The rural school at Pischiello officially closed in 1967 because there were too few pupils enrolled.

== World War Two and her final years ==
During the difficult years after Italy entered the Second World War, Romeyne and her husband Ruggero, who was by then nearly eighty years old and in poor health, went to stay at Castello di Sorbello, a family residence in Sant’Andrea di Sorbello, in the Municipality of Cortona. Romeyne's three children, after the armistice was signed by General Badoglio in 1943, used their forces in the service of allied troops; they were thus accused of anti-fascist activities and collaboration with the enemy: Uguccione joined the intelligence service of the Allies, known as IS9 (or also as A-Force), in an effort to save disbanded Allied forces beyond enemy lines; he was followed in this venture by his brother Lodovico. Giovanni Antonio, the eldest of the three brothers, after Italy's Liberation was appointed Vice-prefetto by the Allied Military Government, with the specific assignment of rebuilding roads and bridges in the province, a position which he held from July 1944 to January 1945.

From January to May 1944, Castello di Sorbello was occupied by the German army, then liberated by British Allied troops. Despite the German occupation, Romeyne managed to hide in some rooms of the buildings of the large mansion several British officers for about ten days, thereby making sure that their presence did not become known in the valley.

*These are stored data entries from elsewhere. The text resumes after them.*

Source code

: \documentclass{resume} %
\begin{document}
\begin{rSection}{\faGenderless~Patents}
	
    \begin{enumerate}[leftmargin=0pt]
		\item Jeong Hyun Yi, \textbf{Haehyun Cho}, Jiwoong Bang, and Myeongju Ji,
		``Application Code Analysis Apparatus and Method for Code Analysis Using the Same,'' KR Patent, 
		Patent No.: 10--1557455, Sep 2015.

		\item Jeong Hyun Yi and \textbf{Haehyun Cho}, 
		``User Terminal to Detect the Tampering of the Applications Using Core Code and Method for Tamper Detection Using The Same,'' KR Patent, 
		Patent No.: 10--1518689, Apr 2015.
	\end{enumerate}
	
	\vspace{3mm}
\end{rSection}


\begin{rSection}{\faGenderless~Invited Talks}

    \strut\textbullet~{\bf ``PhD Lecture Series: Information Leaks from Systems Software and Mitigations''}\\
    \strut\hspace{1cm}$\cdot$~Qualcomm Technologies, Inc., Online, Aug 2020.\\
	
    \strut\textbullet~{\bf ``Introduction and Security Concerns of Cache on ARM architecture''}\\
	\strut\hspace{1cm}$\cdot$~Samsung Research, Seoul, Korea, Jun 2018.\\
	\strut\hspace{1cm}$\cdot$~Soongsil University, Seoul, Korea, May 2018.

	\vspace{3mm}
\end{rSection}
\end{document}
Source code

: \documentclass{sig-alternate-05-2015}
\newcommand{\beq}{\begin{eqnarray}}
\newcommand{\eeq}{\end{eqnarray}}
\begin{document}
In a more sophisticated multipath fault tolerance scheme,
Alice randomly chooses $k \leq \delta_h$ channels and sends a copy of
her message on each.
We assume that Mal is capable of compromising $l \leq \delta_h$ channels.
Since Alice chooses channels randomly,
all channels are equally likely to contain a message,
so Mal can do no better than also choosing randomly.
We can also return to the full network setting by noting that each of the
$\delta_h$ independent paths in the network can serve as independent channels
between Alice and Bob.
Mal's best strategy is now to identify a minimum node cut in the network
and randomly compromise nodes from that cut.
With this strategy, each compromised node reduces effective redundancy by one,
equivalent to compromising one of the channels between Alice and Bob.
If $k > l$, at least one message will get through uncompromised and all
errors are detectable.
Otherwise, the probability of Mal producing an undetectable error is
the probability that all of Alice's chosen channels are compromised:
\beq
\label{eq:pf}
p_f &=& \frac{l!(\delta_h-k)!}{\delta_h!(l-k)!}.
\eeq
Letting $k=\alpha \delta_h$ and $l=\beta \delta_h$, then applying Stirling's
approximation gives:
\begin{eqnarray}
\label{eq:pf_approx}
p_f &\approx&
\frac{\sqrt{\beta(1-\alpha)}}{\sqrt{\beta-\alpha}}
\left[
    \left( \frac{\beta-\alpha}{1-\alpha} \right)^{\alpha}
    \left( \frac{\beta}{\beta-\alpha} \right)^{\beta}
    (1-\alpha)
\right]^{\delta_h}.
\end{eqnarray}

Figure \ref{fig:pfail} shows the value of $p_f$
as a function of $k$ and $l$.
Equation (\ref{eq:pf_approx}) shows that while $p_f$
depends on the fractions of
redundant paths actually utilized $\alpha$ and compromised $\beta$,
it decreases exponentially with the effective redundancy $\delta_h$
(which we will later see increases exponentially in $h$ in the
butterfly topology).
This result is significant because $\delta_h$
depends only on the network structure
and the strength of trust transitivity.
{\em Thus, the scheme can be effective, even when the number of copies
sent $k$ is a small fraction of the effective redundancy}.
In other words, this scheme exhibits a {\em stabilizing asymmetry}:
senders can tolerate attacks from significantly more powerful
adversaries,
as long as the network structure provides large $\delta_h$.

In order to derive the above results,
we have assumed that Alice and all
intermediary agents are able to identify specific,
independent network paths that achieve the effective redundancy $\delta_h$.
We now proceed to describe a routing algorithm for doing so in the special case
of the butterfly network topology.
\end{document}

Being a very assertive woman, she succeeded in ensuring the release of her husband, following the arrest by Fascist supporters of the Republic of Salò acting upon an order by the Head of the Province, Armando Rocchi, who tried in vain to make him confess where his three sons were hiding.

At the end of the war, Romeyne travelled to the United States for a holiday, the first time she had done so since her marriage: even though she had always been an enthusiastic traveller, the routes she followed had mostly been within the borders of Italy and the rest of the European continent, either for pleasure or to promote products made at the "Scuola di ricami Ranieri di Sorbello".

Romeyne Robert Ranieri di Sorbello died on 22 January 1951. She was laid to rest in the monumental cemetery of Perugia. On 27 January 1951, an article published in the newspaper Il Mattino del Centro Italia, praised her business success and commitment to a social and teaching mission.